A la pregunta: «por qué Jesús fue condenado a muerte», después de todas las investigaciones y alternativas propuestas, se debe por lo tanto dar la respuesta que dan los evangelios. Fue condenado por un motivo esencialmente religioso, el cual sin embargo fue hábilmente formulado en términos políticos para convencer mejor al procurador romano. El título Mesías sobre el que estaba fundamentada la acusación del Sanedrín, en el proceso ante Pilato, se convierte en «Rey de los judíos», y éste será el título de condena que se colgará en la cruz: «Jesús Nazareno, Rey de los judíos». Jesús había luchado toda su vida para evitar esta confusión, pero al final será precisamente ella la que decida su suerte.

Esto deja abierto el tema sobre el uso que se hace de los relatos de la Pasión. En el pasado estos se usaron frecuentemente (por ejemplo, en ciertas representaciones teatrales de la Pasión) de manera impropia, con forzamientos antijudíos. Se trata de algo hoy por todos firmemente confirmado, aunque tal vez aún queda algo qué hacer para eliminar de la celebración cristiana de la Pasión todo lo que pueda ofender la sensibilidad de los hermanos judíos. Jesús fue y sigue siendo, a pesar de todo, el mayor don que el judaísmo dio al mundo. Un don, entre otras cosas, que pagó a un elevado precio...

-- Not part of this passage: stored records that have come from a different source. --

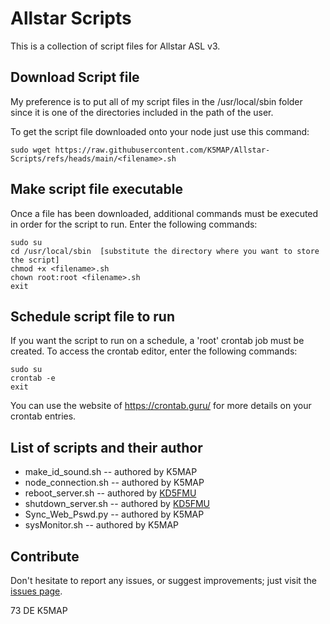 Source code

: # Allstar Scripts

This is a collection of script files for Allstar ASL v3.

## Download Script file

My preference is to put all of my script files in the /usr/local/sbin folder since it is one of the directories included in the path of the user.

To get the script file downloaded onto your node just use this command:
```
sudo wget https://raw.githubusercontent.com/K5MAP/Allstar-Scripts/refs/heads/main/<filename>.sh
```

## Make script file executable

Once a file has been downloaded, additional commands must be executed in order for the script to run.  Enter the following commands:
```
sudo su
cd /usr/local/sbin  [substitute the directory where you want to store the script]
chmod +x <filename>.sh
chown root:root <filename>.sh
exit
```

## Schedule script file to run

If you want the script to run on a schedule, a 'root' crontab job must be created.  To access the crontab editor, enter the following commands:
```
sudo su
crontab -e
exit
```
You can use the website of https://crontab.guru/ for more details on your crontab entries.

## List of scripts and their author

* make_id_sound.sh -- authored by K5MAP
* node_connection.sh -- authored by K5MAP
* reboot_server.sh -- authored by [KD5FMU](https://github.com/KD5FMU/)
* shutdown_server.sh -- authored by [KD5FMU](https://github.com/KD5FMU/)
* Sync_Web_Pswd.py -- authored by K5MAP
* sysMonitor.sh -- authored by K5MAP

## Contribute

Don't hesitate to report any issues, or suggest improvements; just visit the [issues page](https://github.com/k5map/Allstar-Scripts/issues).

73 DE K5MAP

La conclusión que podemos sacar de las consideraciones históricas realizadas es, por lo tanto, que poder religioso y poder político, los jefes del Sanedrín y el procurador romano, participaron ambos, por motivos diferentes, en la condena de Cristo. Debemos añadir enseguida que la historia no dice todo ni lo esencial sobre este punto. Por la fe, quienes dieron muerte a Jesús fuimos todos nosotros con nuestros pecados.

Dejemos ahora aparte las cuestiones históricas y dediquemos algún instante a contemplarle a Él. ¿Cómo se comporta Jesús en la Pasión? Sobrehumana dignidad, paciencia infinita. Ni un solo gesto o palabra que desmienta lo que Él había predicado en su Evangelio, especialmente en las Bienaventuranzas. Él muere pidiendo el perdón para sus verdugos.

Con todo, nada hay en Él que se asemeje al orgulloso desprecio del dolor del dolor del estoico. Su reacción al sufrimiento y a la crueldad es humanísima: tiembla y suda sangre en Getsemaní, desearía que el cáliz pasara de él, busca apoyo en sus discípulos, grita su desolación en la cruz: «Dios mío, Dios mío, ¿por qué me has abandonado?».

Un rasgo de esta sobrehumana grandeza de Cristo en la Pasión me fascina sobre todo: su silencio: «Jesús callaba» (Mt 26,63). Calla ante Caifás, calla ante Pilato, quien se irrita por su silencio, calla ante Herodes, que esperaba verle hacer un milagro. «Al ser insultado, no respondía con insultos; al padecer, no amenazaba», dice de Él la Primera carta de Pedro (2,23).

Sólo un instante antes de morir rompe el silencio y lo hace con aquel «fuerte grito» que lanza desde la cruz y que arranca al centurión romano la confesión: «Verdaderamente éste era hijo de Dios».